Feminine psychology or the psychology of women is an approach that focuses on social, economic, and political issues confronting women all throughout their lives. It emerged after early psychoanalytic debates between Sigmund Freud and Karen Horney. The original work of Karen Horney argued that male realities could not accurately describe female psychology or define their gender because they were not informed by girls' or women's experiences. Theorists, like Horney, argued that women's social existence was crucial in understanding women's psychology. Carol Gilligan's work on moral development added to feminine psychology discussions of moral reasoning through her concept of "ethics of care." Dr. Carol Gilligan's research suggests that some characteristics of female psychology emerge to comply with the given social order instead of the nature of their gender or psychology.

== Horney's theory ==
The "feminine psychology" approach is often attributed to the pioneering work of Karen Horney, a psychologist from the late 19th century. During her career, she wrote fourteen papers on feminine psychology. These papers offered a then-prevalent psychoanalytical view of female development during the feminine movement in the late 1960s. Horney questioned Sigmund Freud's psychoanalytic theory, arguing that it was centered around the male gender, therefore, harbored biases and phallocentric views. Horney suggested that for this reason, Freud's theory could not describe femininity because it prioritized the male centered assumptions and did not take into account the actual female experience. An example of this is Freud's proposition that the female personality tends to exhibit penis envy, whereby a girl interprets her lack of a penis as a punishment and later blames her mother. As Freud stated, "She has seen it and knows that she is without it and wants to have it." Horney argued Frued's proposition overlooked factors such as basic anxiety, hostility, and anger towards the opposite-sex parent, whom she views as competition for the affection of the same-sex parent, and thus views her as a direct threat to her safety and security. As part of her feminine psychology theory, Horney proposed that that aspect should be resolved based on interpersonal dynamics (e.g. differences in social power) rather than sexual dynamics.

Horney countered the Freudian concept: she deconstructed penis envy and suggested it was women wanting to express their own natural needs for success and the security, which is a shared characteristic of both sexes. She ultimately understood penis envy as a product of three components related to a lack of gratification (i.e. of natural needs and security) rather than a woman's attachment to her father. From this understanding, Horney believed that when such gratifications are lacking it leads to a resentment of the feminine role and an impairment of the feminine development. There is an analogy that describes Horney's feminine psychology as optimistic of the world and life affirmation in comparison with Freud's pessimism oriented towards world and life negation. In deconstructing the Freudian concept of penis envy, Horney countered it with the concept of womb envy which suggest that men might experience envy of women's biological functions. Horney also argued that there are societal and cultural explanations for the differences between men and women, which disagreed with Freud’s beliefs that it was biology that made men and women differ.

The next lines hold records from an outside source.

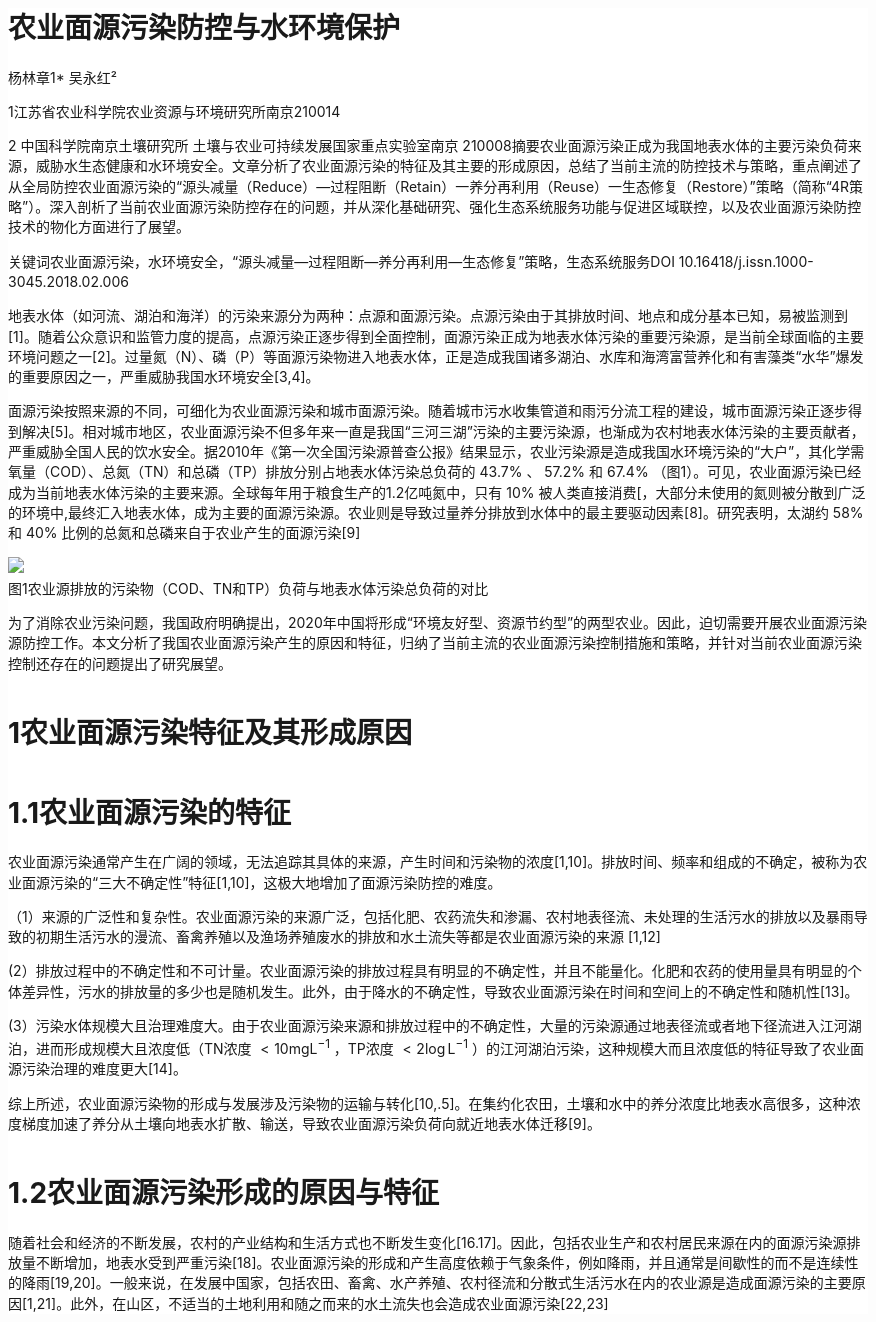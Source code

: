 # 农业面源污染防控与水环境保护

杨林章1\* 吴永红²

1江苏省农业科学院农业资源与环境研究所南京210014

2 中国科学院南京土壤研究所 土壤与农业可持续发展国家重点实验室南京 210008摘要农业面源污染正成为我国地表水体的主要污染负荷来源，威胁水生态健康和水环境安全。文章分析了农业面源污染的特征及其主要的形成原因，总结了当前主流的防控技术与策略，重点阐述了从全局防控农业面源污染的“源头减量（Reduce）—过程阻断（Retain）一养分再利用（Reuse）一生态修复（Restore）”策略（简称“4R策略”）。深入剖析了当前农业面源污染防控存在的问题，并从深化基础研究、强化生态系统服务功能与促进区域联控，以及农业面源污染防控技术的物化方面进行了展望。

关键词农业面源污染，水环境安全，“源头减量—过程阻断—养分再利用—生态修复”策略，生态系统服务DOI 10.16418/j.issn.1000-3045.2018.02.006

地表水体（如河流、湖泊和海洋）的污染来源分为两种：点源和面源污染。点源污染由于其排放时间、地点和成分基本已知，易被监测到[1]。随着公众意识和监管力度的提高，点源污染正逐步得到全面控制，面源污染正成为地表水体污染的重要污染源，是当前全球面临的主要环境问题之一[2]。过量氮（N）、磷（P）等面源污染物进入地表水体，正是造成我国诸多湖泊、水库和海湾富营养化和有害藻类“水华”爆发的重要原因之一，严重威胁我国水环境安全[3,4]。

面源污染按照来源的不同，可细化为农业面源污染和城市面源污染。随着城市污水收集管道和雨污分流工程的建设，城市面源污染正逐步得到解决[5]。相对城市地区，农业面源污染不但多年来一直是我国“三河三湖”污染的主要污染源，也渐成为农村地表水体污染的主要贡献者，严重威胁全国人民的饮水安全。据2010年《第一次全国污染源普查公报》结果显示，农业污染源是造成我国水环境污染的“大户”，其化学需氧量（COD）、总氮（TN）和总磷（TP）排放分别占地表水体污染总负荷的 $4 3 . 7 \%$ 、 $57 . 2 \%$ 和 $67 . 4 \%$ （图1）。可见，农业面源污染已经成为当前地表水体污染的主要来源。全球每年用于粮食生产的1.2亿吨氮中，只有 $10 \%$ 被人类直接消费[，大部分未使用的氮则被分散到广泛的环境中,最终汇入地表水体，成为主要的面源污染源。农业则是导致过量养分排放到水体中的最主要驱动因素[8]。研究表明，太湖约 $58 \%$ 和 $40 \%$ 比例的总氮和总磷来自于农业产生的面源污染[9]

![](images/68683c6d7d040664f78320e92e757553732c9dbdd8063a49d814324e7f1cb661.jpg)  
图1农业源排放的污染物（COD、TN和TP）负荷与地表水体污染总负荷的对比

为了消除农业污染问题，我国政府明确提出，2020年中国将形成“环境友好型、资源节约型”的两型农业。因此，迫切需要开展农业面源污染源防控工作。本文分析了我国农业面源污染产生的原因和特征，归纳了当前主流的农业面源污染控制措施和策略，并针对当前农业面源污染控制还存在的问题提出了研究展望。

# 1农业面源污染特征及其形成原因

# 1.1农业面源污染的特征

农业面源污染通常产生在广阔的领域，无法追踪其具体的来源，产生时间和污染物的浓度[1,10]。排放时间、频率和组成的不确定，被称为农业面源污染的“三大不确定性”特征[1,10]，这极大地增加了面源污染防控的难度。

（1）来源的广泛性和复杂性。农业面源污染的来源广泛，包括化肥、农药流失和渗漏、农村地表径流、未处理的生活污水的排放以及暴雨导致的初期生活污水的漫流、畜禽养殖以及渔场养殖废水的排放和水土流失等都是农业面源污染的来源 [1,12]

(2）排放过程中的不确定性和不可计量。农业面源污染的排放过程具有明显的不确定性，并且不能量化。化肥和农药的使用量具有明显的个体差异性，污水的排放量的多少也是随机发生。此外，由于降水的不确定性，导致农业面源污染在时间和空间上的不确定性和随机性[13]。

(3）污染水体规模大且治理难度大。由于农业面源污染来源和排放过程中的不确定性，大量的污染源通过地表径流或者地下径流进入江河湖泊，进而形成规模大且浓度低（TN浓度 ${ < } 1 0 \mathrm { m g L } ^ { - 1 }$ ，TP浓度 ${ < } 2 \log \mathrm { L } ^ { - 1 }$ ）的江河湖泊污染，这种规模大而且浓度低的特征导致了农业面源污染治理的难度更大[14]。

综上所述，农业面源污染物的形成与发展涉及污染物的运输与转化[10,.5]。在集约化农田，土壤和水中的养分浓度比地表水高很多，这种浓度梯度加速了养分从土壤向地表水扩散、输送，导致农业面源污染负荷向就近地表水体迁移[9]。

# 1.2农业面源污染形成的原因与特征

随着社会和经济的不断发展，农村的产业结构和生活方式也不断发生变化[16.17]。因此，包括农业生产和农村居民来源在内的面源污染源排放量不断增加，地表水受到严重污染[18]。农业面源污染的形成和产生高度依赖于气象条件，例如降雨，并且通常是间歇性的而不是连续性的降雨[19,20]。一般来说，在发展中国家，包括农田、畜禽、水产养殖、农村径流和分散式生活污水在内的农业源是造成面源污染的主要原因[1,21]。此外，在山区，不适当的土地利用和随之而来的水土流失也会造成农业面源污染[22,23]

In addition to her fourteen papers, Horney wrote a book titled The Flight from Womanhood which explores the evolution of women, masculine versus feminine complexes, and the impact of perceived inferiority of femininity. In the book she states that the evolution of women is distorted by the application of a masculine criteria. Additionally, she claims women develop a masculine complex to combat disadvantages faced in their social life such as being claimed as inferior. According to Horney, as such, women develop a contempt for femininity, and their feminine identity becomes threatened as any emerging feminine traits in identity will make them feel more inferior.

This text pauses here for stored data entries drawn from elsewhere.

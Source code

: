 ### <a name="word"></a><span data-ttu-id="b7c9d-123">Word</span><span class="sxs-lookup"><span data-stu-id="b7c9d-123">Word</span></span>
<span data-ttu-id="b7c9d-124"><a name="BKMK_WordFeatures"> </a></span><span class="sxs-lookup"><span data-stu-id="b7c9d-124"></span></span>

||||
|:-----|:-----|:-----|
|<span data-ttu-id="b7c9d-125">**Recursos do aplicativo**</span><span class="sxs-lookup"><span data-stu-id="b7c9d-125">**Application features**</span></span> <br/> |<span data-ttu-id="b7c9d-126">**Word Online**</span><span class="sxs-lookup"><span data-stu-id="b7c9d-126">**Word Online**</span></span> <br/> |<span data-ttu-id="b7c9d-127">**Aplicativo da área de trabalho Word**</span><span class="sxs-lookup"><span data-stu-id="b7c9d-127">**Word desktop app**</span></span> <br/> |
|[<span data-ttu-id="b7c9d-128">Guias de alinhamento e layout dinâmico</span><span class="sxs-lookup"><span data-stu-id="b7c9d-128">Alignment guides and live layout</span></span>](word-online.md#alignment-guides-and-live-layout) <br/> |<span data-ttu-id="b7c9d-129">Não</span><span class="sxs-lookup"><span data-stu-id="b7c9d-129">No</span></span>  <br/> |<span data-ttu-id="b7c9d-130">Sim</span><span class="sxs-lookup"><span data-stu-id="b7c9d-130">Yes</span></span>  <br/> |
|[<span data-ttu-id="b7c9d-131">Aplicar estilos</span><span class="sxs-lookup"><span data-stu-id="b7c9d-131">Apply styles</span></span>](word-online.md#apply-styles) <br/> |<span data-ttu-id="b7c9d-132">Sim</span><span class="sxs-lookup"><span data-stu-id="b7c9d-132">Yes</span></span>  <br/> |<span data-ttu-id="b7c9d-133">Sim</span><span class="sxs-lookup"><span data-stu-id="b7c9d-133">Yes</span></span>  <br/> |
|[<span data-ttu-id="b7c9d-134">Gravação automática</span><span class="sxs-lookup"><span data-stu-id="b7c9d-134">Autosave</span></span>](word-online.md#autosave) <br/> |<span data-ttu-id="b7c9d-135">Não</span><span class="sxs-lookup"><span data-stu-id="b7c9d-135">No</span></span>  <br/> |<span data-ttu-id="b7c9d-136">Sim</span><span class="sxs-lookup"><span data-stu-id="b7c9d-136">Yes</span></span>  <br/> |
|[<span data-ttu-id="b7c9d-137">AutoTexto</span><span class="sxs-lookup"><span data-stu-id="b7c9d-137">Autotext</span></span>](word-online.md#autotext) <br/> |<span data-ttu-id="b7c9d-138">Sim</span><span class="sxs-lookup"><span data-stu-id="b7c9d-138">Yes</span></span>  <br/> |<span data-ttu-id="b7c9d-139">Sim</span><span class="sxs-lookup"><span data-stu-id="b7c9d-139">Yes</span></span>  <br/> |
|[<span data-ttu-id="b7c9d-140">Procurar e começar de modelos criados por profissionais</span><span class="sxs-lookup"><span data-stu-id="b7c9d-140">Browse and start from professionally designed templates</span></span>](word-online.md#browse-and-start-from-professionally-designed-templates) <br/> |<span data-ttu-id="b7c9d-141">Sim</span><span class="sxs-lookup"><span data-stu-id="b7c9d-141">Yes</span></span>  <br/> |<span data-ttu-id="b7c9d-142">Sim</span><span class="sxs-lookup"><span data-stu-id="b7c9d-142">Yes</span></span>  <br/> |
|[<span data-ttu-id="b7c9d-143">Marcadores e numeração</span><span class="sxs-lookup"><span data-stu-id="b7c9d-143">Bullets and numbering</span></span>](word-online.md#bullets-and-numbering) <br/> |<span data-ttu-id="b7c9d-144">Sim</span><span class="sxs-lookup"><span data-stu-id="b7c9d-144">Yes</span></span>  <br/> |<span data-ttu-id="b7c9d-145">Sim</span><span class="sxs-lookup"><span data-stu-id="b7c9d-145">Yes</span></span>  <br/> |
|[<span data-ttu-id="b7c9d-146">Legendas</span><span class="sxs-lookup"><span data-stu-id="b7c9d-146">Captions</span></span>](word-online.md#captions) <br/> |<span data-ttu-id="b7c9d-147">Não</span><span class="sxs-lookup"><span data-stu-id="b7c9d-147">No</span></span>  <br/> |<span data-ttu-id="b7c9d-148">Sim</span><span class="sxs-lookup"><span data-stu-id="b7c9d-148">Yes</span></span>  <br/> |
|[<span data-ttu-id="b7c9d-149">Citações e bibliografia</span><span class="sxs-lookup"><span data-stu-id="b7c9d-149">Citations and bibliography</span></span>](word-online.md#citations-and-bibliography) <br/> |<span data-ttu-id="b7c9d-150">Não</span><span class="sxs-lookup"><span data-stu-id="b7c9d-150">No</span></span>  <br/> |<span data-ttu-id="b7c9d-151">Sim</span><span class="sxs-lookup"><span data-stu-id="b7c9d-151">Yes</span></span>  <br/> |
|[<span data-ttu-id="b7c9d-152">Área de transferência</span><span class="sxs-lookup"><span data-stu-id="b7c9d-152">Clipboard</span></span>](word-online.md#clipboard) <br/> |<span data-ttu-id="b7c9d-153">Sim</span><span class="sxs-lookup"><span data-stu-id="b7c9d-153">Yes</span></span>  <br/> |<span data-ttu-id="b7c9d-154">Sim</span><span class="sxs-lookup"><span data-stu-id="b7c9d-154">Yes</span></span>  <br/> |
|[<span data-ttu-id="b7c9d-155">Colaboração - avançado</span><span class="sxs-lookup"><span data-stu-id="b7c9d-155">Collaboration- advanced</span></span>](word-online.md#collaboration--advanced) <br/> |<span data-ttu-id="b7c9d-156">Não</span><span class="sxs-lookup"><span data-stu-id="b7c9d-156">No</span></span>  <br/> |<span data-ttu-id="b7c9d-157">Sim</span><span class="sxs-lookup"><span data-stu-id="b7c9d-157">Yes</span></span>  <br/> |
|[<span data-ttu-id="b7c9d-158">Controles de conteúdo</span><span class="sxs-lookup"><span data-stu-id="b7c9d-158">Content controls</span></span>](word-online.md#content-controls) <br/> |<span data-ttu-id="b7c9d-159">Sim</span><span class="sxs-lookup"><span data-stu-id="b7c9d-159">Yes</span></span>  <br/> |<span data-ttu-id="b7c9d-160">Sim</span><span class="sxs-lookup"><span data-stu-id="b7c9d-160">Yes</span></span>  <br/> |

== Influential Figures in Feminine Psychology ==
Before feminine psychology's initial development with Horney's work in the late 19th century, early studies on women's psyches focused primarily on sex differences as a means of perpetuating women's predetermined social roles. Then emerging in the late 1800s into the early 1900s, early female psychologists made significant impacts on the field of psychology which would later contribute to the subfield of feminine psychology. Primarily in response to the experiences of sexism and widespread sexist assumptions about women, these women helped pave the way for the development of a more legitimate field of the psychology of women. As such, the growth of the field is aligned closely with the historical trajectory of women's social status and the increasing societal awareness of gendered practices. As the field developed methodologically, epistemologically, and even politically, studies on women and gender became increasingly more diverse.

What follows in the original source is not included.